While the foreign exchange reserves of Asian workshop countries and resource producers have flourished under this arrangement, the West has paid for its shopping spree and energy dependency by going deeper and deeper in debt.
In 2008, the US, together with Spain, Britain, France, Italy, Australia, Greece and Portugal, registered a total current account deficit of US$1.3 trillion. Meanwhile, China and the oil exporting countries registered a combined current account surplus of $1.2-trillion. No wonder economists were wringing their hands over what they term “unsustainable global imbalances.”
Then things got even worse for the West. The financial crisis triggered unprecedented deficit spending, adding borrowing to finance huge domestic fiscal imbalances to already enormous international trade imbalances. The US can’t spend its way to financial solvency and, having only one side of the global economic triangle, must continue to import a large portion of its resource needs.

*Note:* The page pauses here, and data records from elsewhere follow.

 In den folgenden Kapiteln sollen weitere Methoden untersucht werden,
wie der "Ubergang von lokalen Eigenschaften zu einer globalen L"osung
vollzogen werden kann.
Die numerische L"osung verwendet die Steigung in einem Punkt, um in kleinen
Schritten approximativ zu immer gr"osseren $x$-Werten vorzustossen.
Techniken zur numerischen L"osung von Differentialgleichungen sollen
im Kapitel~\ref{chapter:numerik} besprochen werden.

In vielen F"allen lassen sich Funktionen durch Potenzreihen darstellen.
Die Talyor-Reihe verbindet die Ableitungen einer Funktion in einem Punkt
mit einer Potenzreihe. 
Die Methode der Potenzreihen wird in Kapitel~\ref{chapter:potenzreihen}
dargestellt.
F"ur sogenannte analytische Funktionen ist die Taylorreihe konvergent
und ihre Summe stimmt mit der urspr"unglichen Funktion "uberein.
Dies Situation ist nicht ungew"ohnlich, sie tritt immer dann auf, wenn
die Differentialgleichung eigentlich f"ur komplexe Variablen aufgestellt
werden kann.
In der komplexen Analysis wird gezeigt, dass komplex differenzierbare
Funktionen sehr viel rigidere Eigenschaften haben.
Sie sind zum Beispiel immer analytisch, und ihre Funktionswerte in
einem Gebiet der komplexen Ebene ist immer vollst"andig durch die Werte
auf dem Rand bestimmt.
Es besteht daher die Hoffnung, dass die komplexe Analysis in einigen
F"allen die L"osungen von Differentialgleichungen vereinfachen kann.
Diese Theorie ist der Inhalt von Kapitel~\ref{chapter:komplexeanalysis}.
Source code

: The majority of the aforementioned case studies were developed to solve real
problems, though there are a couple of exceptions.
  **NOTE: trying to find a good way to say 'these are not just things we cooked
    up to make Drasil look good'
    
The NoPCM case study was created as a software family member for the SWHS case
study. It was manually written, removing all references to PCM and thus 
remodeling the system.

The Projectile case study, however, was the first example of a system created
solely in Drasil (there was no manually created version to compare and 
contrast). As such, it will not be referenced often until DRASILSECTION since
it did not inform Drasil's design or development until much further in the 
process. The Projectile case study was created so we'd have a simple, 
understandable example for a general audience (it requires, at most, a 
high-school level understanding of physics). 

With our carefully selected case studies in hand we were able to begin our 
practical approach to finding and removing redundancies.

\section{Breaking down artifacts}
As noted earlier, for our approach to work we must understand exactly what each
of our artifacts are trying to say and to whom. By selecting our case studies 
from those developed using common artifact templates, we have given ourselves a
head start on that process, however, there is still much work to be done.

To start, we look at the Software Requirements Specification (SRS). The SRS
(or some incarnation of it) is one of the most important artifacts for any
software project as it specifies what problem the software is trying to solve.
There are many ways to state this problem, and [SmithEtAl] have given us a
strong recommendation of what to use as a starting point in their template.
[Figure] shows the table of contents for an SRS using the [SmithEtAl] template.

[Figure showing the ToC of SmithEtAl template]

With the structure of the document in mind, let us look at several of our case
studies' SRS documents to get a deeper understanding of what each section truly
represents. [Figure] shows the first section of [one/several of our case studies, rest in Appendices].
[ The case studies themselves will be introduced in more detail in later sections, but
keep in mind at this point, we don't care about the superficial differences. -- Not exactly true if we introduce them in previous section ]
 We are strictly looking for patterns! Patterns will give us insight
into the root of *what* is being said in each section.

Debt-loaded, demographically shrinking European countries face immediate slashing of social programs and a long-term secular decline in living standards.
Now the good news. Canada is positioned to be an exception to this bleak picture. We have the smallest national debt of any G8 country. Our economy weathered the recession better than others and is currently leading in job growth. But most importantly, Canada possesses two sides of the global economic triangle. We are a consumer of goods from workshop countries and we are also a supplier of resources to them. That’s the primary reason Canada is the only G8 country to consistently achieve current account surpluses.
Driving our trade surplus
In 2009, our resource industries supplied more than half of Canada’s export revenue. In addition to driving our international trade surplus and contributing to federal and provincial tax coffers, resource sector employment is a mainstay across the country.